As human beings, we are a complete entity composed of spirit, soul, and body. In order for our body to be the temple of the Holy Spirit our entire being—spirit, soul, and body—must be involved. Since we are a whole entity, none of the parts of our being should be separated from the others. On the one hand, it is our bodies that are members of Christ and the temple of the Holy Spirit. On the other hand, our spirit is also involved. For this reason, in the passage where he emphasizes that the body is a member of Christ and the temple of the Holy Spirit, Paul tells us that we are one spirit with the Lord (6:17).
In chapter seven Paul comes to the matter of marriage. Married life surely involves our whole being. According to what Paul says in this chapter, we need to be those who are for the Lord, one with Him, submissive to Him, committed to Him, and content in Him with our circumstances. We need to take our circumstances from the Lord and be with Him in every kind of situation. This requires that we exercise our spirit to practice being one spirit with the Lord. This is also to have a life where our bodies are the members of Christ and the temple of the Holy Spirit. If we touch the depths of chapter seven, we shall see that the answers to the questions about marriage consummate in the description of a person who is one with the Lord and who lives in such a way that his entire being is the Lord’s dwelling place. Because his body is a member of Christ and the temple of the Holy Spirit, he will not use it for any purpose other than that ordained by God. Furthermore, he will be submissive to the Lord and to His leading, always remaining in the circumstances arranged by the Lord without initiating any change. He is thus a person who is one with the Lord for His purpose.

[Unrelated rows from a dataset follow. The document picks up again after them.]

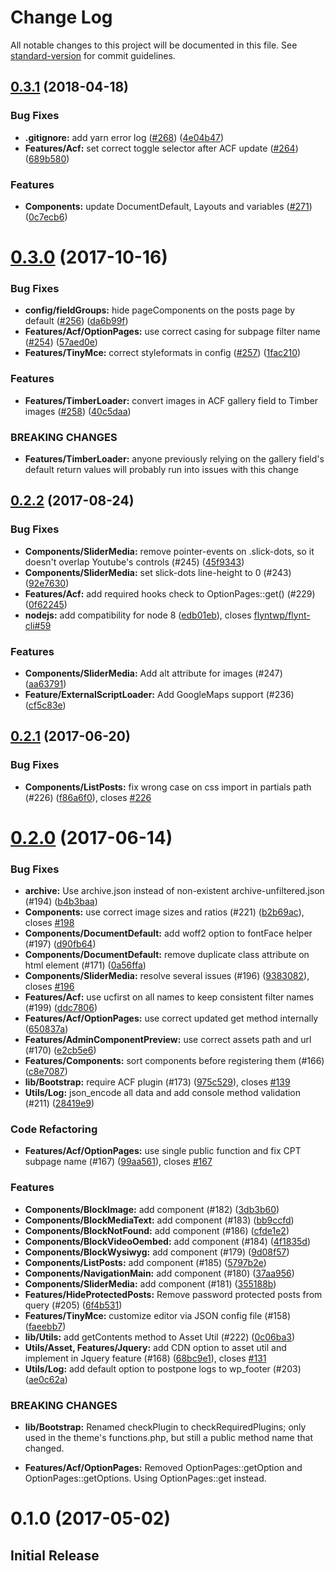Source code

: # Change Log

All notable changes to this project will be documented in this file. See [standard-version](https://github.com/conventional-changelog/standard-version) for commit guidelines.

<a name="0.3.1"></a>
## [0.3.1](https://github.com/flyntwp/flynt-starter-theme/compare/v0.3.0...v0.3.1) (2018-04-18)


### Bug Fixes

* **.gitignore:** add yarn error log ([#268](https://github.com/flyntwp/flynt-starter-theme/issues/268)) ([4e04b47](https://github.com/flyntwp/flynt-starter-theme/commit/4e04b47))
* **Features/Acf:** set correct toggle selector after ACF update ([#264](https://github.com/flyntwp/flynt-starter-theme/issues/264)) ([689b580](https://github.com/flyntwp/flynt-starter-theme/commit/689b580))


### Features

* **Components:** update DocumentDefault, Layouts and variables ([#271](https://github.com/flyntwp/flynt-starter-theme/issues/271)) ([0c7ecb6](https://github.com/flyntwp/flynt-starter-theme/commit/0c7ecb6))



<a name="0.3.0"></a>
# [0.3.0](https://github.com/flyntwp/flynt-starter-theme/compare/v0.2.2...v0.3.0) (2017-10-16)


### Bug Fixes

* **config/fieldGroups:** hide pageComponents on the posts page by default ([#256](https://github.com/flyntwp/flynt-starter-theme/issues/256)) ([da6b99f](https://github.com/flyntwp/flynt-starter-theme/commit/da6b99f))
* **Features/Acf/OptionPages:** use correct casing for subpage filter name ([#254](https://github.com/flyntwp/flynt-starter-theme/issues/254)) ([57aed0e](https://github.com/flyntwp/flynt-starter-theme/commit/57aed0e))
* **Features/TinyMce:** correct styleformats in config ([#257](https://github.com/flyntwp/flynt-starter-theme/issues/257)) ([1fac210](https://github.com/flyntwp/flynt-starter-theme/commit/1fac210))


### Features

* **Features/TimberLoader:** convert images in ACF gallery field to Timber images ([#258](https://github.com/flyntwp/flynt-starter-theme/issues/258)) ([40c5daa](https://github.com/flyntwp/flynt-starter-theme/commit/40c5daa))


### BREAKING CHANGES

* **Features/TimberLoader:** anyone previously relying on the gallery field's default return values will
probably run into issues with this change



<a name="0.2.2"></a>
## [0.2.2](https://github.com/flyntwp/flynt-starter-theme/compare/v0.2.1...v0.2.2) (2017-08-24)


### Bug Fixes

* **Components/SliderMedia:** remove pointer-events on .slick-dots, so it doesn't overlap Youtube's controls (#245) ([45f9343](https://github.com/flyntwp/flynt-starter-theme/commit/45f9343))
* **Components/SliderMedia:** set slick-dots line-height to 0 (#243) ([92e7630](https://github.com/flyntwp/flynt-starter-theme/commit/92e7630))
* **Features/Acf:** add required hooks check to OptionPages::get() (#229) ([0f62245](https://github.com/flyntwp/flynt-starter-theme/commit/0f62245))
* **nodejs:** add compatibility for node 8 ([edb01eb](https://github.com/flyntwp/flynt-starter-theme/commit/edb01eb)), closes [flyntwp/flynt-cli#59](https://github.com/flyntwp/flynt-cli/issues/59)


### Features

* **Components/SliderMedia:** Add alt attribute for images (#247) ([aa63791](https://github.com/flyntwp/flynt-starter-theme/commit/aa63791))
* **Feature/ExternalScriptLoader:** Add GoogleMaps support (#236) ([cf5c83e](https://github.com/flyntwp/flynt-starter-theme/commit/cf5c83e))



<a name="0.2.1"></a>
## [0.2.1](https://github.com/flyntwp/flynt-starter-theme/compare/v0.2.0...v0.2.1) (2017-06-20)


### Bug Fixes

* **Components/ListPosts:** fix wrong case on css import in partials path (#226) ([f86a6f0](https://github.com/flyntwp/flynt-starter-theme/commit/f86a6f0)), closes [#226](https://github.com/flyntwp/flynt-starter-theme/issues/226)



<a name="0.2.0"></a>
# [0.2.0](https://github.com/flyntwp/flynt-starter-theme/compare/v0.1.0...v0.2.0) (2017-06-14)


### Bug Fixes

* **archive:** Use archive.json instead of non-existent archive-unfiltered.json (#194) ([b4b3baa](https://github.com/flyntwp/flynt-starter-theme/commit/b4b3baa))
* **Components:** use correct image sizes and ratios (#221) ([b2b69ac](https://github.com/flyntwp/flynt-starter-theme/commit/b2b69ac)), closes [#198](https://github.com/flyntwp/flynt-starter-theme/issues/198)
* **Components/DocumentDefault:** add woff2 option to fontFace helper (#197) ([d90fb64](https://github.com/flyntwp/flynt-starter-theme/commit/d90fb64))
* **Components/DocumentDefault:** remove duplicate class attribute on html element (#171) ([0a56ffa](https://github.com/flyntwp/flynt-starter-theme/commit/0a56ffa))
* **Components/SliderMedia:** resolve several issues (#196) ([9383082](https://github.com/flyntwp/flynt-starter-theme/commit/9383082)), closes [#196](https://github.com/flyntwp/flynt-starter-theme/issues/196)
* **Features/Acf:** use ucfirst on all names to keep consistent filter names (#199) ([ddc7806](https://github.com/flyntwp/flynt-starter-theme/commit/ddc7806))
* **Features/Acf/OptionPages:** use correct updated get method internally ([650837a](https://github.com/flyntwp/flynt-starter-theme/commit/650837a))
* **Features/AdminComponentPreview:** use correct assets path and url (#170) ([e2cb5e6](https://github.com/flyntwp/flynt-starter-theme/commit/e2cb5e6))
* **Features/Components:** sort components before registering them (#166) ([c8e7087](https://github.com/flyntwp/flynt-starter-theme/commit/c8e7087))
* **lib/Bootstrap:** require ACF plugin (#173) ([975c529](https://github.com/flyntwp/flynt-starter-theme/commit/975c529)), closes [#139](https://github.com/flyntwp/flynt-starter-theme/issues/139)
* **Utils/Log:** json_encode all data and add console method validation (#211) ([28419e9](https://github.com/flyntwp/flynt-starter-theme/commit/28419e9))


### Code Refactoring

* **Features/Acf/OptionPages:** use single public function and fix CPT subpage name (#167) ([99aa561](https://github.com/flyntwp/flynt-starter-theme/commit/99aa561)), closes [#167](https://github.com/flyntwp/flynt-starter-theme/issues/167)


### Features

* **Components/BlockImage:** add component (#182) ([3db3b60](https://github.com/flyntwp/flynt-starter-theme/commit/3db3b60))
* **Components/BlockMediaText:** add component (#183) ([bb9ccfd](https://github.com/flyntwp/flynt-starter-theme/commit/bb9ccfd))
* **Components/BlockNotFound:** add component (#186) ([cfde1e2](https://github.com/flyntwp/flynt-starter-theme/commit/cfde1e2))
* **Components/BlockVideoOembed:** add component (#184) ([4f1835d](https://github.com/flyntwp/flynt-starter-theme/commit/4f1835d))
* **Components/BlockWysiwyg:** add component (#179) ([9d08f57](https://github.com/flyntwp/flynt-starter-theme/commit/9d08f57))
* **Components/ListPosts:** add component (#185) ([5797b2e](https://github.com/flyntwp/flynt-starter-theme/commit/5797b2e))
* **Components/NavigationMain:** add component (#180) ([37aa956](https://github.com/flyntwp/flynt-starter-theme/commit/37aa956))
* **Components/SliderMedia:** add component (#181) ([355188b](https://github.com/flyntwp/flynt-starter-theme/commit/355188b))
* **Features/HideProtectedPosts:** Remove password protected posts from query (#205) ([6f4b531](https://github.com/flyntwp/flynt-starter-theme/commit/6f4b531))
* **Features/TinyMce:** customize editor via JSON config file (#158) ([faeebb7](https://github.com/flyntwp/flynt-starter-theme/commit/faeebb7))
* **lib/Utils:** add getContents method to Asset Util (#222) ([0c06ba3](https://github.com/flyntwp/flynt-starter-theme/commit/0c06ba3))
* **Utils/Asset, Features/Jquery:** add CDN option to asset util and implement in Jquery feature (#168) ([68bc9e1](https://github.com/flyntwp/flynt-starter-theme/commit/68bc9e1)), closes [#131](https://github.com/flyntwp/flynt-starter-theme/issues/131)
* **Utils/Log:** add default option to postpone logs to wp_footer (#203) ([ae0c62a](https://github.com/flyntwp/flynt-starter-theme/commit/ae0c62a))


### BREAKING CHANGES

* **lib/Bootstrap:** Renamed checkPlugin to checkRequiredPlugins; only used in the theme's functions.php, but still a public method name that changed.

* **Features/Acf/OptionPages:** Removed OptionPages::getOption and OptionPages::getOptions. Using OptionPages::get instead.



<a name="0.1.0"></a>
# 0.1.0 (2017-05-02)


## Initial Release
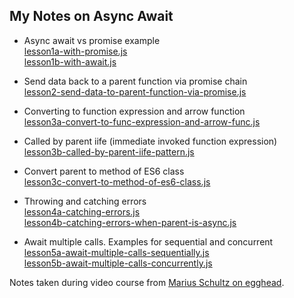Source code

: ## My Notes on Async Await

- Async await vs promise example<br/>
[lesson1a-with-promise.js](./lesson1a-with-promise.js)<br/>
[lesson1b-with-await.js](./lesson1b-with-await.js)

- Send data back to a parent function via promise chain<br/>
[lesson2-send-data-to-parent-function-via-promise.js](./lesson2-send-data-to-parent-function-via-promise.js)

- Converting to function expression and arrow function<br/>
[lesson3a-convert-to-func-expression-and-arrow-func.js](./lesson3a-convert-to-func-expression-and-arrow-func.js)

- Called by parent iife (immediate invoked function expression)<br/>
[lesson3b-called-by-parent-iife-pattern.js](./lesson3b-called-by-parent-iife-pattern.js)

- Convert parent to method of ES6 class<br/>
[lesson3c-convert-to-method-of-es6-class.js](./lesson3c-convert-to-method-of-es6-class.js)

- Throwing and catching errors<br/>
[lesson4a-catching-errors.js](./lesson4a-catching-errors.js)<br/>
[lesson4b-catching-errors-when-parent-is-async.js](./lesson4b-catching-errors-when-parent-is-async.js)<br/>

- Await multiple calls. Examples for sequential and concurrent<br/>
[lesson5a-await-multiple-calls-sequentially.js](./lesson5a-await-multiple-calls-sequentially.js)<br/>
[lesson5b-await-multiple-calls-concurrently.js](./lesson5b-await-multiple-calls-concurrently.js)<br/>



Notes taken during video course from [Marius Schultz on egghead](https://egghead.io/lessons/javascript-write-an-asynchronous-function-with-async-await). 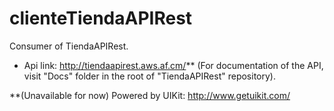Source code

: clienteTiendaAPIRest
====================

Consumer of TiendaAPIRest.

- Api link: http://tiendaapirest.aws.af.cm/** (For documentation of the API, visit "Docs" folder in the root of "TiendaAPIRest" repository).

**(Unavailable for now)
Powered by UIKit: http://www.getuikit.com/
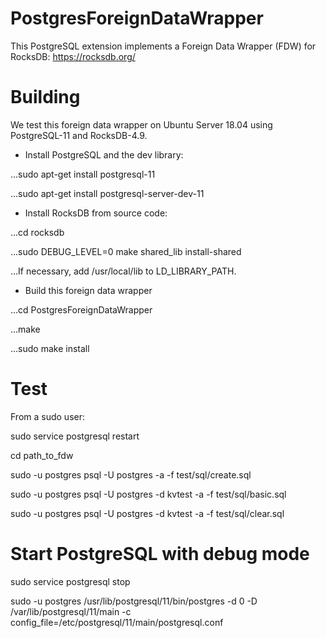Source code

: # PostgresForeignDataWrapper

This PostgreSQL extension implements a Foreign Data Wrapper (FDW) for RocksDB: https://rocksdb.org/

# Building

We test this foreign data wrapper on Ubuntu Server 18.04 using PostgreSQL-11 and RocksDB-4.9.

* Install PostgreSQL and the dev library:

...sudo apt-get install postgresql-11

...sudo apt-get install postgresql-server-dev-11

* Install RocksDB from source code:

...cd rocksdb

...sudo DEBUG_LEVEL=0 make shared_lib install-shared

...If necessary, add /usr/local/lib to LD_LIBRARY_PATH.

* Build this foreign data wrapper

...cd PostgresForeignDataWrapper 

...make

...sudo make install

# Test

From a sudo user:

sudo service postgresql restart  

cd path_to_fdw

sudo -u postgres psql -U postgres -a -f test/sql/create.sql 

sudo -u postgres psql -U postgres -d kvtest -a -f test/sql/basic.sql 

sudo -u postgres psql -U postgres -d kvtest -a -f test/sql/clear.sql  

# Start PostgreSQL with debug mode

sudo service postgresql stop  

sudo -u postgres /usr/lib/postgresql/11/bin/postgres -d 0 -D /var/lib/postgresql/11/main -c config_file=/etc/postgresql/11/main/postgresql.conf  
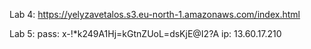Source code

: Lab 4: https://yelyzavetalos.s3.eu-north-1.amazonaws.com/index.html 

Lab 5:
pass: x-!*k249A1Hj=kGtnZUoL=dsKjE@I2?A
ip: 13.60.17.210
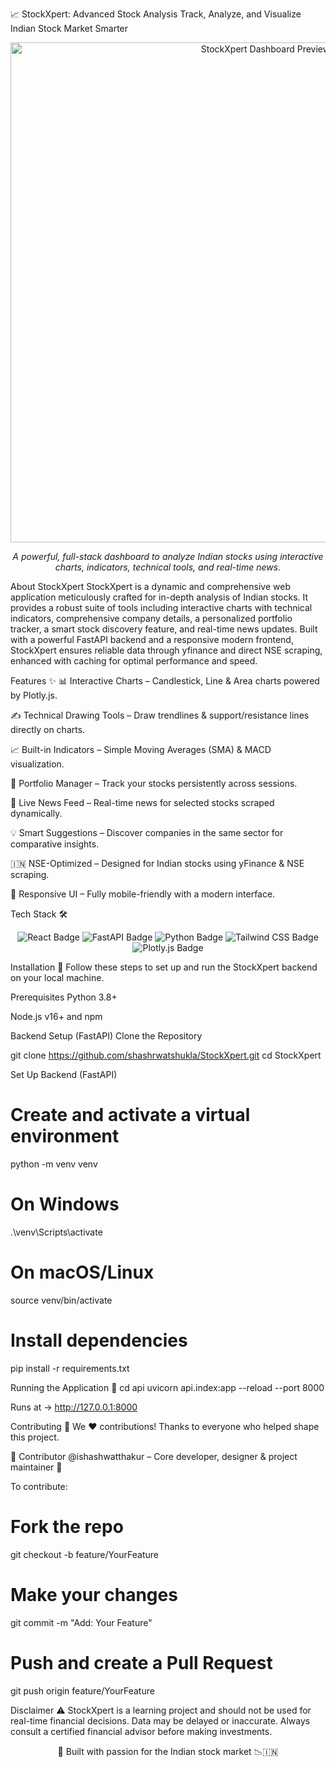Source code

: 📈 StockXpert: Advanced Stock Analysis
Track, Analyze, and Visualize Indian Stock Market Smarter
<div align="center">
<img src="YOUR_IMAGE_LINK_HERE" alt="StockXpert Dashboard Preview" width="800"/>
</div>

<p align="center">
<em>A powerful, full-stack dashboard to analyze Indian stocks using interactive charts, indicators, technical tools, and real-time news.</em>
</p>

About StockXpert
StockXpert is a dynamic and comprehensive web application meticulously crafted for in-depth analysis of Indian stocks. It provides a robust suite of tools including interactive charts with technical indicators, comprehensive company details, a personalized portfolio tracker, a smart stock discovery feature, and real-time news updates. Built with a powerful FastAPI backend and a responsive modern frontend, StockXpert ensures reliable data through yfinance and direct NSE scraping, enhanced with caching for optimal performance and speed.


Features ✨
📊 Interactive Charts – Candlestick, Line & Area charts powered by Plotly.js.

✍️ Technical Drawing Tools – Draw trendlines & support/resistance lines directly on charts.

📈 Built-in Indicators – Simple Moving Averages (SMA) & MACD visualization.

💼 Portfolio Manager – Track your stocks persistently across sessions.

📰 Live News Feed – Real-time news for selected stocks scraped dynamically.

💡 Smart Suggestions – Discover companies in the same sector for comparative insights.

🇮🇳 NSE-Optimized – Designed for Indian stocks using yFinance & NSE scraping.

📱 Responsive UI – Fully mobile-friendly with a modern interface.

Tech Stack 🛠️
<p align="center">
<img src="https://img.shields.io/badge/React-20232A?style=for-the-badge&logo=react&logoColor=61DAFB" alt="React Badge"/>
<img src="https://img.shields.io/badge/FastAPI-005571?style=for-the-badge&logo=fastapi&logoColor=white" alt="FastAPI Badge"/>
<img src="https://img.shields.io/badge/Python-3776AB?style=for-the-badge&logo=python&logoColor=white" alt="Python Badge"/>
<img src="https://img.shields.io/badge/Tailwind_CSS-38B2AC?style=for-the-badge&logo=tailwind-css&logoColor=white" alt="Tailwind CSS Badge"/>
<img src="https://img.shields.io/badge/Plotly.js-3F4F75?style=for-the-badge&logo=plotly&logoColor=white" alt="Plotly.js Badge"/>
</p>


Installation 🚀
Follow these steps to set up and run the StockXpert backend on your local machine.

Prerequisites
Python 3.8+

Node.js v16+ and npm

Backend Setup (FastAPI)
Clone the Repository

git clone https://github.com/shashrwatshukla/StockXpert.git
cd StockXpert

Set Up Backend (FastAPI)

# Create and activate a virtual environment
python -m venv venv

# On Windows
.\venv\Scripts\activate

# On macOS/Linux
source venv/bin/activate

# Install dependencies
pip install -r requirements.txt

Running the Application 🧪
cd api
uvicorn api.index:app --reload --port 8000

Runs at → http://127.0.0.1:8000

Contributing 🤝
We ❤️ contributions! Thanks to everyone who helped shape this project.

👤 Contributor
@ishashwatthakur – Core developer, designer & project maintainer 🎯

To contribute:

# Fork the repo
git checkout -b feature/YourFeature

# Make your changes
git commit -m "Add: Your Feature"

# Push and create a Pull Request
git push origin feature/YourFeature

Disclaimer ⚠️
StockXpert is a learning project and should not be used for real-time financial decisions.
Data may be delayed or inaccurate. Always consult a certified financial advisor before making investments.

<p align="center">
🚀 Built with passion for the Indian stock market 📉🇮🇳
</p>

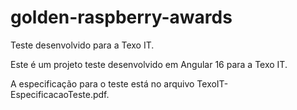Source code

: # golden-raspberry-awards
Teste desenvolvido para a Texo IT.

Este é um projeto teste desenvolvido em Angular 16 para a Texo IT.

A especificação para o teste está no arquivo TexoIT-EspecificacaoTeste.pdf.
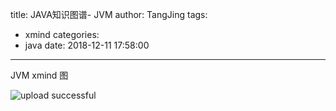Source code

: title: JAVA知识图谱- JVM
author: TangJing
tags:
  - xmind
categories:
  - java
date: 2018-12-11 17:58:00
---
JVM  xmind 图
<!-- more -->

![upload successful](/images/pasted-5.png)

In chapter eight Paul deals with our eating, a matter that is even more practical than the matter of married life. We can live without being married, but not without eating. Eating is an absolute necessity. God created us in such a way that we must eat in order to stay alive. This is God’s ordination.
As we proceed from chapter one to chapter eight, we find that Paul’s dealings become more and more practical. The eating mentioned in chapter eight is much more practical than the philosophy referred to in chapter one. Philosophy involves abstract concepts, whereas eating is extremely concrete and practical.
We have seen that in the first four chapters of 1 Corinthians a number of spiritual things are revealed. The principle is the same in the dealing with eating of sacrifices to idols. Three chapters are occupied with this. In these chapters there are a number of important spiritual highlights.
In chapter eight Paul speaks of an eating that is not advisable, pointing out in verses 1 through 3 that such an eating is not according to love that builds up. Verses 4 through 7 indicate that idols are nothing, and verse 8 says that food does not commend us to God. Finally, in verses 9 through 13, Paul speaks about causing weak brothers to stumble.